Héraclite (revu par Jean d’Ormesson)
« Aujourd’hui commence une nouvelle étape de l’Histoire d’Espagne
Juan Carlos, le jour de sa proclamation
C’était il y a trente-cinq ans, une de ces rares journées où l’Histoire en suspens ouvre une page nouvelle sans avoir tourné encore celle qui la précédait. Ce samedi 22 novembre 1975, l’air est vif à Madrid mais une belle lumière d’automne enveloppe les avenues silencieuses de la capitale. Elle tamise les couleurs vives des drapeaux et celles noblement éteintes des tapisseries anciennes qui ornent les balcons de la Carrera de San Jerónimo. Elle assourdit les rumeurs étales qui montent de la foule sagement attentive derrière les barrières métalliques qui protègent l’accès aux Cortes espagnoles. Un immense dais cramoisi frappé aux armes du royaume – château de Castille, chaînes de Navarre, lion du Leon, pals d’Aragon et de Catalogne – masque en partie le péristyle néo-classique de l’édifice.

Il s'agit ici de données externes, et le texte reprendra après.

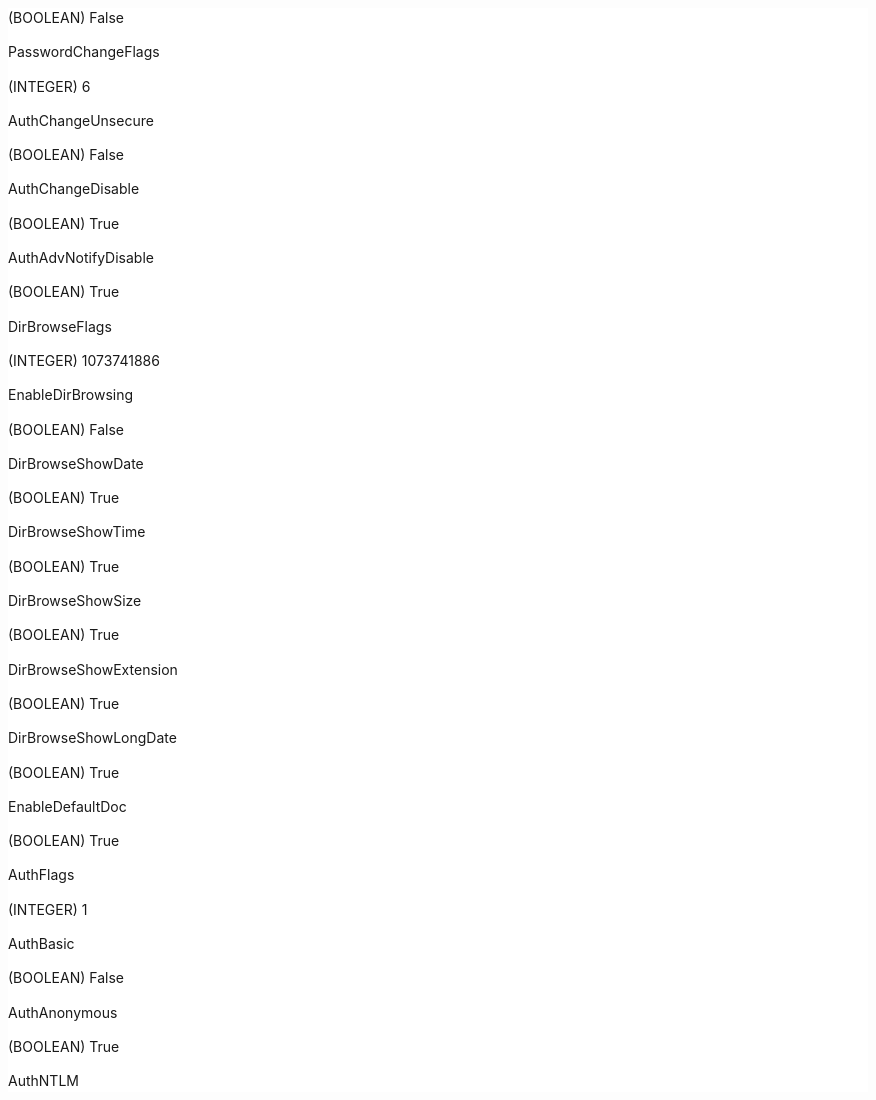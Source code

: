 <td style="border:1px solid black;"><p>(BOOLEAN) False</p></td>
</tr>
<tr class="odd">
<td style="border:1px solid black;"><p>PasswordChangeFlags</p></td>
<td style="border:1px solid black;"><p>(INTEGER) 6</p></td>
</tr>
<tr class="even">
<td style="border:1px solid black;"><p>AuthChangeUnsecure</p></td>
<td style="border:1px solid black;"><p>(BOOLEAN) False</p></td>
</tr>
<tr class="odd">
<td style="border:1px solid black;"><p>AuthChangeDisable</p></td>
<td style="border:1px solid black;"><p>(BOOLEAN) True</p></td>
</tr>
<tr class="even">
<td style="border:1px solid black;"><p>AuthAdvNotifyDisable</p></td>
<td style="border:1px solid black;"><p>(BOOLEAN) True</p></td>
</tr>
<tr class="odd">
<td style="border:1px solid black;"><p>DirBrowseFlags</p></td>
<td style="border:1px solid black;"><p>(INTEGER) 1073741886</p></td>
</tr>
<tr class="even">
<td style="border:1px solid black;"><p>EnableDirBrowsing</p></td>
<td style="border:1px solid black;"><p>(BOOLEAN) False</p></td>
</tr>
<tr class="odd">
<td style="border:1px solid black;"><p>DirBrowseShowDate</p></td>
<td style="border:1px solid black;"><p>(BOOLEAN) True</p></td>
</tr>
<tr class="even">
<td style="border:1px solid black;"><p>DirBrowseShowTime</p></td>
<td style="border:1px solid black;"><p>(BOOLEAN) True</p></td>
</tr>
<tr class="odd">
<td style="border:1px solid black;"><p>DirBrowseShowSize</p></td>
<td style="border:1px solid black;"><p>(BOOLEAN) True</p></td>
</tr>
<tr class="even">
<td style="border:1px solid black;"><p>DirBrowseShowExtension</p></td>
<td style="border:1px solid black;"><p>(BOOLEAN) True</p></td>
</tr>
<tr class="odd">
<td style="border:1px solid black;"><p>DirBrowseShowLongDate</p></td>
<td style="border:1px solid black;"><p>(BOOLEAN) True</p></td>
</tr>
<tr class="even">
<td style="border:1px solid black;"><p>EnableDefaultDoc</p></td>
<td style="border:1px solid black;"><p>(BOOLEAN) True</p></td>
</tr>
<tr class="odd">
<td style="border:1px solid black;"><p>AuthFlags</p></td>
<td style="border:1px solid black;"><p>(INTEGER) 1</p></td>
</tr>
<tr class="even">
<td style="border:1px solid black;"><p>AuthBasic</p></td>
<td style="border:1px solid black;"><p>(BOOLEAN) False</p></td>
</tr>
<tr class="odd">
<td style="border:1px solid black;"><p>AuthAnonymous</p></td>
<td style="border:1px solid black;"><p>(BOOLEAN) True</p></td>
</tr>
<tr class="even">
<td style="border:1px solid black;"><p>AuthNTLM</p></td>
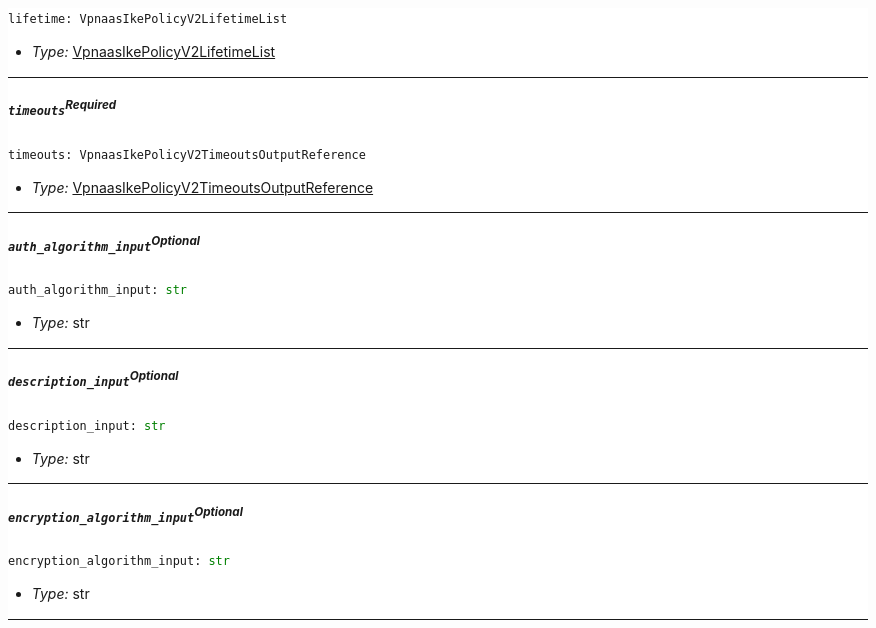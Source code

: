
 ```python
lifetime: VpnaasIkePolicyV2LifetimeList
```

- *Type:* <a href="#@cdktf/provider-opentelekomcloud.vpnaasIkePolicyV2.VpnaasIkePolicyV2LifetimeList">VpnaasIkePolicyV2LifetimeList</a>

---

##### `timeouts`<sup>Required</sup> <a name="timeouts" id="@cdktf/provider-opentelekomcloud.vpnaasIkePolicyV2.VpnaasIkePolicyV2.property.timeouts"></a>

```python
timeouts: VpnaasIkePolicyV2TimeoutsOutputReference
```

- *Type:* <a href="#@cdktf/provider-opentelekomcloud.vpnaasIkePolicyV2.VpnaasIkePolicyV2TimeoutsOutputReference">VpnaasIkePolicyV2TimeoutsOutputReference</a>

---

##### `auth_algorithm_input`<sup>Optional</sup> <a name="auth_algorithm_input" id="@cdktf/provider-opentelekomcloud.vpnaasIkePolicyV2.VpnaasIkePolicyV2.property.authAlgorithmInput"></a>

```python
auth_algorithm_input: str
```

- *Type:* str

---

##### `description_input`<sup>Optional</sup> <a name="description_input" id="@cdktf/provider-opentelekomcloud.vpnaasIkePolicyV2.VpnaasIkePolicyV2.property.descriptionInput"></a>

```python
description_input: str
```

- *Type:* str

---

##### `encryption_algorithm_input`<sup>Optional</sup> <a name="encryption_algorithm_input" id="@cdktf/provider-opentelekomcloud.vpnaasIkePolicyV2.VpnaasIkePolicyV2.property.encryptionAlgorithmInput"></a>

```python
encryption_algorithm_input: str
```

- *Type:* str

---
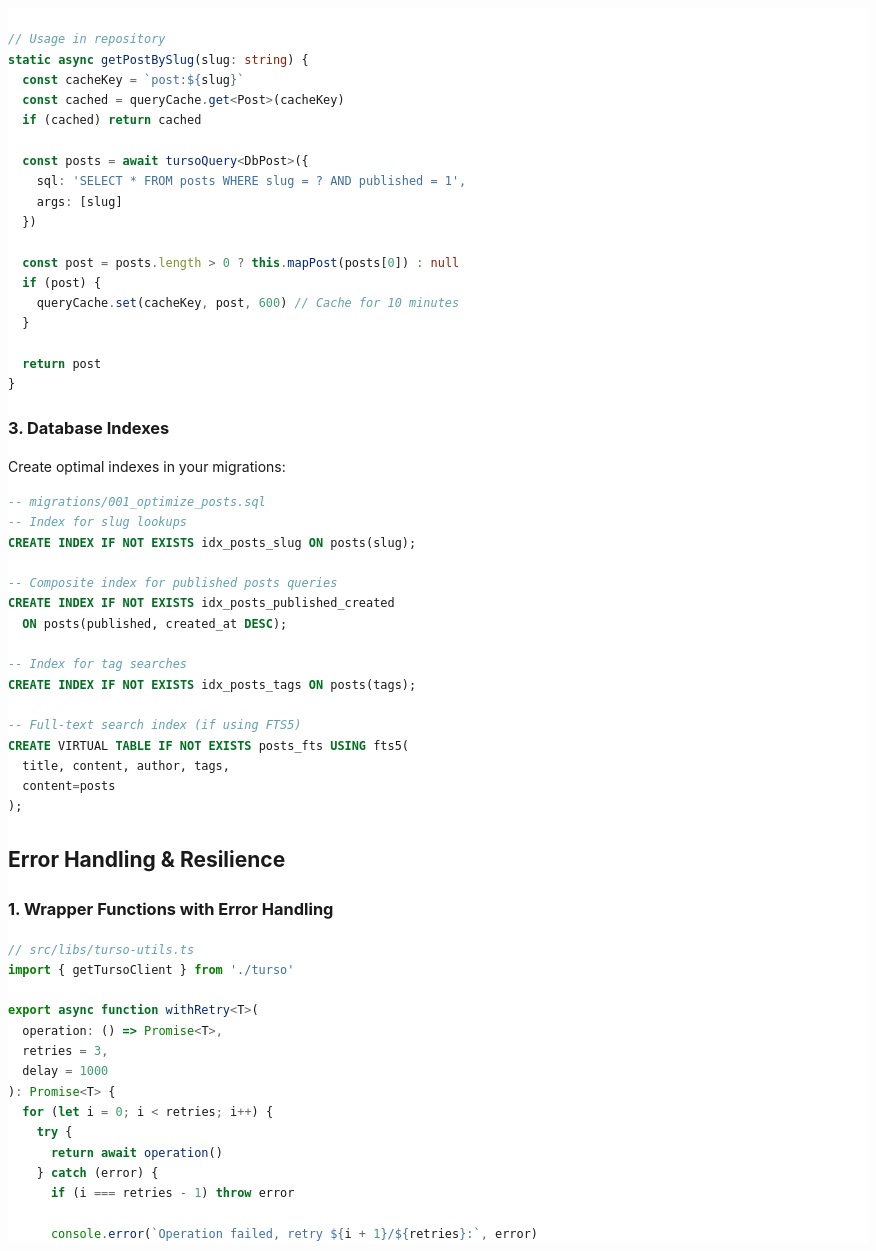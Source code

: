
 ```typescript

// Usage in repository
static async getPostBySlug(slug: string) {
  const cacheKey = `post:${slug}`
  const cached = queryCache.get<Post>(cacheKey)
  if (cached) return cached

  const posts = await tursoQuery<DbPost>({
    sql: 'SELECT * FROM posts WHERE slug = ? AND published = 1',
    args: [slug]
  })

  const post = posts.length > 0 ? this.mapPost(posts[0]) : null
  if (post) {
    queryCache.set(cacheKey, post, 600) // Cache for 10 minutes
  }

  return post
}
```

### 3. Database Indexes

Create optimal indexes in your migrations:

```sql
-- migrations/001_optimize_posts.sql
-- Index for slug lookups
CREATE INDEX IF NOT EXISTS idx_posts_slug ON posts(slug);

-- Composite index for published posts queries
CREATE INDEX IF NOT EXISTS idx_posts_published_created
  ON posts(published, created_at DESC);

-- Index for tag searches
CREATE INDEX IF NOT EXISTS idx_posts_tags ON posts(tags);

-- Full-text search index (if using FTS5)
CREATE VIRTUAL TABLE IF NOT EXISTS posts_fts USING fts5(
  title, content, author, tags,
  content=posts
);
```

## Error Handling & Resilience

### 1. Wrapper Functions with Error Handling

```typescript
// src/libs/turso-utils.ts
import { getTursoClient } from './turso'

export async function withRetry<T>(
  operation: () => Promise<T>,
  retries = 3,
  delay = 1000
): Promise<T> {
  for (let i = 0; i < retries; i++) {
    try {
      return await operation()
    } catch (error) {
      if (i === retries - 1) throw error

      console.error(`Operation failed, retry ${i + 1}/${retries}:`, error)
```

Il est midi et quart lorsque la Rolls noire du prince d’Espagne arrivant de la Zarzuela s’arrête devant le portail de bronze largement ouvert. Hallebardiers et hérauts d’armes en pourpoints brodés ajoutent une note anachronique à la symphonie chatoyante des uniformes kaki aux écharpes garance, des jaquettes sombres et des capes cardinalices. Les lanciers de la Garde aux casques d’argent qui tout à l’heure encadreront la voiture royale forment la haie d’honneur. La délégation officielle, au pied des marches, accueille un homme de trente-sept ans, haut de taille, à la démarche preste, sanglé dans la tenue de campagne des capitaines généraux que rehausse le cordon bleu ciel de l’ordre de Carlos III et, en chevron, celui de la Toison d’or. Aux mesures solennelles de l’Hymne national succèdent les notes allègres d’un paso doble militaire, « Soldadito español », tandis que Juan Carlos passe en revue la compagnie d’honneur d’un bataillon d’infanterie.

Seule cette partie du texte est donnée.